VDL compte aussi faire sa place sur ce marché, traditionnellement faible en France. « Plusieurs clients nous ont fait confiance pour ce produit, malgré les faibles volumes de ce segment en France », rappelle Manon Raynal, directrice générale de VDL Bus & Coach en France. Et ce, pas plus tard que quelques semaines. Après les Autocars James (région parisienne) en 2014, ce sont deux exemplaires qui seront livrés en France: un VDL Synergy SDD 141-510 de 94 places (Mariot Gamelin, Autocars La Bassée) et un Synergy SDD 141-460 de 91 places. De quoi donner le coup d’envoi pour réintroduire l’autocar à double étage en France, cette espèce en voie d’extinction avec l’ouverture des lignes interrégionales et nationales?
Si tous les constructeurs se disent prêts en cas de grosses commandes par les opérateurs, le risque de créer des embouteillages à l’entrée des usines de production est tout de même important. Et certains seraient tentés de jouer la prudence en commandant avant tout le monde leurs véhicules pour être prêts le jour J… « Ça me paraît difficile, surtout avec des autocars à double étage qui exigent un certain délai de production. Et puis, de manière générale, ce sont des véhicules avec des équipements très spécifiques, tous sont pratiquement différents, ce n’est pas juste du montage à la chaîne », explique Matthias Kussmaul de Setra.

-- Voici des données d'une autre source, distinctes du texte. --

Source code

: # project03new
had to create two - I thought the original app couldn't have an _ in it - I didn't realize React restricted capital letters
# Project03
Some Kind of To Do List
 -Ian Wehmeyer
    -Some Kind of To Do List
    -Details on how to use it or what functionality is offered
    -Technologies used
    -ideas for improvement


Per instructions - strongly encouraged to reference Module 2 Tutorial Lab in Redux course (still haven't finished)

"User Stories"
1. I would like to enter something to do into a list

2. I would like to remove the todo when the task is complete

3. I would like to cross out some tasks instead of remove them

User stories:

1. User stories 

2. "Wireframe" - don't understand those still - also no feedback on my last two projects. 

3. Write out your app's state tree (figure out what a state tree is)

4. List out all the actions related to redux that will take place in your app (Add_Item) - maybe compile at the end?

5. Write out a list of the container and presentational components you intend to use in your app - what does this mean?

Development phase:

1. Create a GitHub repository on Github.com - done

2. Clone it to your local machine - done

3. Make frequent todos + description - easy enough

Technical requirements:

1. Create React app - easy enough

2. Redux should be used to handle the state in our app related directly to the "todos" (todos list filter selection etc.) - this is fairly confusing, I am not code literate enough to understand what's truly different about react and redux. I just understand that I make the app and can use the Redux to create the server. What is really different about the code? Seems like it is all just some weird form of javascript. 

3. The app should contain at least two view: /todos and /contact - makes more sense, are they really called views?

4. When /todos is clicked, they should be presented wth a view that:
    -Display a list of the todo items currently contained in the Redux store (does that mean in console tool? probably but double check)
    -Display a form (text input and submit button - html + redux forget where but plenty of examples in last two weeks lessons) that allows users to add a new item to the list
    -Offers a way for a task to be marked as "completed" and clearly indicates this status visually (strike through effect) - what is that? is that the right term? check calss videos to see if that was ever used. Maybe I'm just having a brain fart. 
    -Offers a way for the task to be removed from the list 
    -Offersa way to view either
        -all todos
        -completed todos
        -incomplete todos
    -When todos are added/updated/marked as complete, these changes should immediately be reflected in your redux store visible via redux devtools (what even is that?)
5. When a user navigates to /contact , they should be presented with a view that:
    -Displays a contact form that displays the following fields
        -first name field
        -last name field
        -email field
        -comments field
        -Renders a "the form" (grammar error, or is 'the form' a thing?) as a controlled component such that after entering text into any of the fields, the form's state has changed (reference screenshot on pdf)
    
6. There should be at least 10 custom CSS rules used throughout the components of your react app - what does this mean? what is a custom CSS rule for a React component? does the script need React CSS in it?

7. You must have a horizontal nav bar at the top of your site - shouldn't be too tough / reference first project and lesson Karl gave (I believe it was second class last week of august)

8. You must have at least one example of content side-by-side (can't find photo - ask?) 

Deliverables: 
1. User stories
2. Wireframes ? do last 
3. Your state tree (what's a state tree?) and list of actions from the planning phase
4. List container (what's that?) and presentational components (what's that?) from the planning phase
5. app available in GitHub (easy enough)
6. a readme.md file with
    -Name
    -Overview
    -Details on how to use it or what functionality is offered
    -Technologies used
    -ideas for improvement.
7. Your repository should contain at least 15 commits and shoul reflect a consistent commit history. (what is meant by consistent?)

Il évalue, pour la commande d’un Setra 431 DT avec une configuration simple et confirmée début février, une livraison pour début septembre, soit 7 mois. « Nous avons anticipé les volumétries avec nos usines, nous sommes prêts, c’est aussi le bénéfice de l’expérience du marché allemand que celui d’avoir pu démontrer que nous étions en mesure d’absorber de forts volumes de production sur plusieurs marchés européens dans le même temps, rappelle Julien Calloud de Mercedes-Benz, l’important est d’anticiper et d’envoyer régulièrement des signaux à nos équipes de production à Hosdere en Turquie. »
« Les volumes peuvent être importants, mais cela reste difficile d’envoyer des demandes à notre usine pour la production, estime Julien Jarrossay, tout se jouera de toute façon au deuxième semestre, même plutôt à la fin de l’année, et l’essentiel se jouera en 2016. » « Nous avons commencé à étudier le montage de la production pour les Magelys et nous serons prêts », justifie Antoine Garnier qui mise sur la fin des retards des productions de l’usine d’Annonay d’ici l’été pour bloquer des créneaux de production de Magelys pour les lignes dites Macron.
Plus que les capacités de production, le passage à l’Euro VI a ajouté une complexité supplémentaire, par exemple chez Neoplan dont les véhicules en France pourraient être livrables fin 2015/début 2016.